- _Task to carry out_
Lines from the entries below that hold "after" form the answer; copy all of them.

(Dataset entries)
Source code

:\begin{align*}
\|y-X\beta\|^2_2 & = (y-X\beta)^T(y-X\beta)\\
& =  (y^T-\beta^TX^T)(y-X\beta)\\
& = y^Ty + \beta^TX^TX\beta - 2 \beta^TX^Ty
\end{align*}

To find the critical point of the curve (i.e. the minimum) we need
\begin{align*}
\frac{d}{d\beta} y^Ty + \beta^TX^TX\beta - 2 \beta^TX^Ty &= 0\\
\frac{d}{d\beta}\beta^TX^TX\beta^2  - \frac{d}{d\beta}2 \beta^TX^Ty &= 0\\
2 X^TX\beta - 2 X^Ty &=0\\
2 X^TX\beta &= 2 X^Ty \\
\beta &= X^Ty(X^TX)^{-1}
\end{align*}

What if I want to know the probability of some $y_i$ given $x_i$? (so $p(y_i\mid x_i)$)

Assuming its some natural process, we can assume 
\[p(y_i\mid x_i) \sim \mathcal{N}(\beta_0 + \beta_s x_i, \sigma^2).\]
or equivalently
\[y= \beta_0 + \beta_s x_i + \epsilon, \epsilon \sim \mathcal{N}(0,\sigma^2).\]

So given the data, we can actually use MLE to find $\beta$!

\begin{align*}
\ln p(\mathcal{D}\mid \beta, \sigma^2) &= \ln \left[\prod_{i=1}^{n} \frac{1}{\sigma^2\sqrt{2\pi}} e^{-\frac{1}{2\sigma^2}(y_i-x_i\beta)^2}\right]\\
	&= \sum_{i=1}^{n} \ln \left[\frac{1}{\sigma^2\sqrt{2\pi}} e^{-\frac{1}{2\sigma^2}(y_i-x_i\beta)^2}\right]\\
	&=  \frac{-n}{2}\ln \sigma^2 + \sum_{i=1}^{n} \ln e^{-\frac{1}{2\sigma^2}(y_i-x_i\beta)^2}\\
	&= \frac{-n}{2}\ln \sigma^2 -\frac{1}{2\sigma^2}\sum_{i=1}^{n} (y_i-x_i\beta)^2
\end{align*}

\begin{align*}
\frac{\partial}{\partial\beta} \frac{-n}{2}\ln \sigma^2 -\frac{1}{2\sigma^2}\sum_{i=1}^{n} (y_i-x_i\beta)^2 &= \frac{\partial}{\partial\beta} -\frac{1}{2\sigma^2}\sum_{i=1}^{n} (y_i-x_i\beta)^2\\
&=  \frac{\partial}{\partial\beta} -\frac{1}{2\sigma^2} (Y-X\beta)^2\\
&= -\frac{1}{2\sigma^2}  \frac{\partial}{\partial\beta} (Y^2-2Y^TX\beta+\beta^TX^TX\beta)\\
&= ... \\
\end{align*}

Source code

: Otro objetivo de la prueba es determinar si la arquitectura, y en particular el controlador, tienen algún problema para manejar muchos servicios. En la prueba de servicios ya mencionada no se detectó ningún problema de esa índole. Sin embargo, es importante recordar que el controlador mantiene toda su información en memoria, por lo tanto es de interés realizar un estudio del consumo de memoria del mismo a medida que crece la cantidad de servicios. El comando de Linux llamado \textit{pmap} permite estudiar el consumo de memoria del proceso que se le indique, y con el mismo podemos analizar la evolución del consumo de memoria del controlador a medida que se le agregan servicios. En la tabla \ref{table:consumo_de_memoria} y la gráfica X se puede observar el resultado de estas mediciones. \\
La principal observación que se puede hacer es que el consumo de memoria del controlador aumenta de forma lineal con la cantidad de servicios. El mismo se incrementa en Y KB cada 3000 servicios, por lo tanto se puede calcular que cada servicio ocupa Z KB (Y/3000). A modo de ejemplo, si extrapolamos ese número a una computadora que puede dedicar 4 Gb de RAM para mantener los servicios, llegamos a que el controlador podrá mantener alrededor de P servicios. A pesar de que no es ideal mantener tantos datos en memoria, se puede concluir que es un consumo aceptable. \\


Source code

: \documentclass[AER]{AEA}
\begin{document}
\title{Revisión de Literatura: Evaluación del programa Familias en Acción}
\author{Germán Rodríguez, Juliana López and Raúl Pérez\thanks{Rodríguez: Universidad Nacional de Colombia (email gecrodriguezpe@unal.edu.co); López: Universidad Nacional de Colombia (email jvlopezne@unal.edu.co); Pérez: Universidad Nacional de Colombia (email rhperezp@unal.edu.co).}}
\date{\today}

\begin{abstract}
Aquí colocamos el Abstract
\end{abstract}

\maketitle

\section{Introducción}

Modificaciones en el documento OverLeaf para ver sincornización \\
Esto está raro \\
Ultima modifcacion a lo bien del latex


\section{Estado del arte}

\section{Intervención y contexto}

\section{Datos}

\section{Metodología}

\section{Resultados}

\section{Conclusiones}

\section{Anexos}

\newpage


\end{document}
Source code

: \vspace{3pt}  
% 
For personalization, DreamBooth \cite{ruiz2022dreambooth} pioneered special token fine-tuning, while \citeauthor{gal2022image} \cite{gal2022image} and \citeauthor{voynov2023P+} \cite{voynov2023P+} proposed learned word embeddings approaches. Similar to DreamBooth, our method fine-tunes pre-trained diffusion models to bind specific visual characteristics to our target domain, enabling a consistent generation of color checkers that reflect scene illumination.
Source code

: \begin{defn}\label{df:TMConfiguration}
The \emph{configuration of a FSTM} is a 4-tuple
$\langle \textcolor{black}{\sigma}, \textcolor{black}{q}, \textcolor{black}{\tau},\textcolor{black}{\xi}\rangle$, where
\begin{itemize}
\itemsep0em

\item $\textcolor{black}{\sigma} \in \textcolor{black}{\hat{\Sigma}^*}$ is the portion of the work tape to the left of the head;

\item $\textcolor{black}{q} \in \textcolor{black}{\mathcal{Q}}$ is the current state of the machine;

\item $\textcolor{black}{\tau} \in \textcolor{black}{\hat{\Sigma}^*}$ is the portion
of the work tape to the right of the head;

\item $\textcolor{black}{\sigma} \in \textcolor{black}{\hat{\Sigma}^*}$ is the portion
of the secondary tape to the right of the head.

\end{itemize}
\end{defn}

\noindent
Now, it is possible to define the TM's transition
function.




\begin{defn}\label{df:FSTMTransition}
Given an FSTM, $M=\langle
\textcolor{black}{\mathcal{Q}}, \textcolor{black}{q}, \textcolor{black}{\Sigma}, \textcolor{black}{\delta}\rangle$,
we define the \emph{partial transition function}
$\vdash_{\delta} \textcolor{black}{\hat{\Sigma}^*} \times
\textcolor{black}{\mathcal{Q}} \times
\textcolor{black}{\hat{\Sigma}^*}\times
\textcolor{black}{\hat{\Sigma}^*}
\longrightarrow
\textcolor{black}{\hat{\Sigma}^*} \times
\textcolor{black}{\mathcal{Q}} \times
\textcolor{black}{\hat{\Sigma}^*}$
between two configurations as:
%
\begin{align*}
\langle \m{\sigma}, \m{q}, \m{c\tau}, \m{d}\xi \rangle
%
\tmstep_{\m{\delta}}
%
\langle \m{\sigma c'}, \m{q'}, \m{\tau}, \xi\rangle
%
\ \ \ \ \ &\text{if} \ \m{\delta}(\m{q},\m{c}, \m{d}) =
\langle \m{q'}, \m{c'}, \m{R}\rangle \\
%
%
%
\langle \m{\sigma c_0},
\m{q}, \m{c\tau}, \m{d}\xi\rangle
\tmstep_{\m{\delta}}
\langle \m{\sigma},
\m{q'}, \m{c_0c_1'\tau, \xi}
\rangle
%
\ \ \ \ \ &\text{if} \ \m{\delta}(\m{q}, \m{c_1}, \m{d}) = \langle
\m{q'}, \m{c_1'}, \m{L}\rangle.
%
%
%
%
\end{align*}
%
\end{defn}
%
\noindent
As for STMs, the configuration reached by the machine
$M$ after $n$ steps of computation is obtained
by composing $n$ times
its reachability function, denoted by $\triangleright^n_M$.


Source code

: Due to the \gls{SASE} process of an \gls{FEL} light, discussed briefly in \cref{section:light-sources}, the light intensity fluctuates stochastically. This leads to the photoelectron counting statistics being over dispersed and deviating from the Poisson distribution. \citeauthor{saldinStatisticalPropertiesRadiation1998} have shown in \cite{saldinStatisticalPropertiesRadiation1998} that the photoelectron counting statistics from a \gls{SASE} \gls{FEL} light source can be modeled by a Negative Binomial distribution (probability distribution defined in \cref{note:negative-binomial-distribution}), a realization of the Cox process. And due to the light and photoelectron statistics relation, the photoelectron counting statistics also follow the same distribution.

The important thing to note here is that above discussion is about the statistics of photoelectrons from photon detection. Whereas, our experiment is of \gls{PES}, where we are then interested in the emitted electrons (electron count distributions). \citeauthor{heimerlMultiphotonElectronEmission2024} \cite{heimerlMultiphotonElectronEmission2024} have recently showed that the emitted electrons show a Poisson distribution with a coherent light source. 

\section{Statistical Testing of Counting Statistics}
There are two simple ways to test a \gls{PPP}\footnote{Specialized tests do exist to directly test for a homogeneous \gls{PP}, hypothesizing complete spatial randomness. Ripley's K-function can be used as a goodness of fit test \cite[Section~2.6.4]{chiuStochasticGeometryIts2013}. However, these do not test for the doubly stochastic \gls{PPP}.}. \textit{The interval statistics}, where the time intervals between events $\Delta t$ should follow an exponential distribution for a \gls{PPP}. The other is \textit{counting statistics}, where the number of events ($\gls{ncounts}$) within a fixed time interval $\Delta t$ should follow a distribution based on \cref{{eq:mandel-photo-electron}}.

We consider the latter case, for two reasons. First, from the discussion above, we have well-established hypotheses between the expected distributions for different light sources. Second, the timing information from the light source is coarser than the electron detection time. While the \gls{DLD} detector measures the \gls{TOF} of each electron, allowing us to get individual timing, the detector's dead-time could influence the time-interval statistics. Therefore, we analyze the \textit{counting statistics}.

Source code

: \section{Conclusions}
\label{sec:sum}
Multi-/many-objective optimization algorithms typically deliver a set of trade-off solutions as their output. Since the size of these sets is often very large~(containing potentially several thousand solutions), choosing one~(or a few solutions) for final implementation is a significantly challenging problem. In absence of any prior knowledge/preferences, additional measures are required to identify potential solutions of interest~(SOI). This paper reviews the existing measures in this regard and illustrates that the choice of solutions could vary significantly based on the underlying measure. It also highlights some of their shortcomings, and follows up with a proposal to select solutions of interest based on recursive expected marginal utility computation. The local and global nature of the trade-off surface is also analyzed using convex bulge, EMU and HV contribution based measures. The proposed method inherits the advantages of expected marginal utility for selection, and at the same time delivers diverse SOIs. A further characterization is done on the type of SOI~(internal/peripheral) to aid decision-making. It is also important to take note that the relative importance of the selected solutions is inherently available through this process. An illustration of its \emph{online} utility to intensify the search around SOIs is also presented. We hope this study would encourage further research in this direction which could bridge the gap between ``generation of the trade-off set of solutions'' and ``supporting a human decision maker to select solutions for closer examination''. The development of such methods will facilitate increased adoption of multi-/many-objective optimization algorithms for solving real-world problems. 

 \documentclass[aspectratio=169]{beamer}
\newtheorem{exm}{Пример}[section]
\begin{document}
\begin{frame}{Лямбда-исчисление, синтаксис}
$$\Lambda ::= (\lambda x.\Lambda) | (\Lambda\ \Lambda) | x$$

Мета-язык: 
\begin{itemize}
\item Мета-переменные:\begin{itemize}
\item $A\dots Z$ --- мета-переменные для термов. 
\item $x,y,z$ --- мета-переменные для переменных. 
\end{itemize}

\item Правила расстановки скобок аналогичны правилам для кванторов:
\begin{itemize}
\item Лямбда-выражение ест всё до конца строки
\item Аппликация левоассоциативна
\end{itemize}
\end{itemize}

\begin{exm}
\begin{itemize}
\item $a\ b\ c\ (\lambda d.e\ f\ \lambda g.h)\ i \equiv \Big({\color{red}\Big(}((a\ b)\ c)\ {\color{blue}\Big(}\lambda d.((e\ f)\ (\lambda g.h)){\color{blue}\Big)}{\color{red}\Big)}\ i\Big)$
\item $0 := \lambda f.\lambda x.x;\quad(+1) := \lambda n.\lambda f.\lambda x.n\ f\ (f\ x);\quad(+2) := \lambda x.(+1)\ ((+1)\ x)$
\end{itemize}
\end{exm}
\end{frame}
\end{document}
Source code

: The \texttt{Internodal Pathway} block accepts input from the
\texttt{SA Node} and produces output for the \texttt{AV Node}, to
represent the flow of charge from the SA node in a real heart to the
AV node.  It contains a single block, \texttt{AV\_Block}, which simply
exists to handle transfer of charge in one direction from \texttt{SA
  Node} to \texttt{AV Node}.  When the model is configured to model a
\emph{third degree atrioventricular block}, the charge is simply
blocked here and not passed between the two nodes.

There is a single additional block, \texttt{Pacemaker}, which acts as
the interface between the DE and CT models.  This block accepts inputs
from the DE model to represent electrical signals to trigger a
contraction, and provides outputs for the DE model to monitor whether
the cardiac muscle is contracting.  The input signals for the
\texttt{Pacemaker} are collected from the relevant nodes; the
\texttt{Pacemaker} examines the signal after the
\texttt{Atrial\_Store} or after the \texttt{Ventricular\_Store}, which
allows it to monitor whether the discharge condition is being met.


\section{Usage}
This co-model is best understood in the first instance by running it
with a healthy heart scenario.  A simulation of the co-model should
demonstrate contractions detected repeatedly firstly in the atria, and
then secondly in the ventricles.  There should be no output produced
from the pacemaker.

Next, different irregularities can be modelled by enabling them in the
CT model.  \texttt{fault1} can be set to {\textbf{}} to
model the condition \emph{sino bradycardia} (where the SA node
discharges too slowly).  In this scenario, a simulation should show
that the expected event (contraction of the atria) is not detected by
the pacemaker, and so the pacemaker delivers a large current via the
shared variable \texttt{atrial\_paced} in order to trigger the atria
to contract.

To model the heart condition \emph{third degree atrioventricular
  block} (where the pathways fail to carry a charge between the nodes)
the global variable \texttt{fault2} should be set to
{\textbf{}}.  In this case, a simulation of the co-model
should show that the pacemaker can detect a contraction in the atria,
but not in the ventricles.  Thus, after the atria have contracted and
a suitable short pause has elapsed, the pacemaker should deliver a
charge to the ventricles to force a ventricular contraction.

- _Your solution_
$M$ after $n$ steps of computation is obtained
\texttt{Pacemaker} examines the signal after the
\texttt{Atrial\_Store} or after the \texttt{Ventricular\_Store}, which
but not in the ventricles.  Thus, after the atria have contracted and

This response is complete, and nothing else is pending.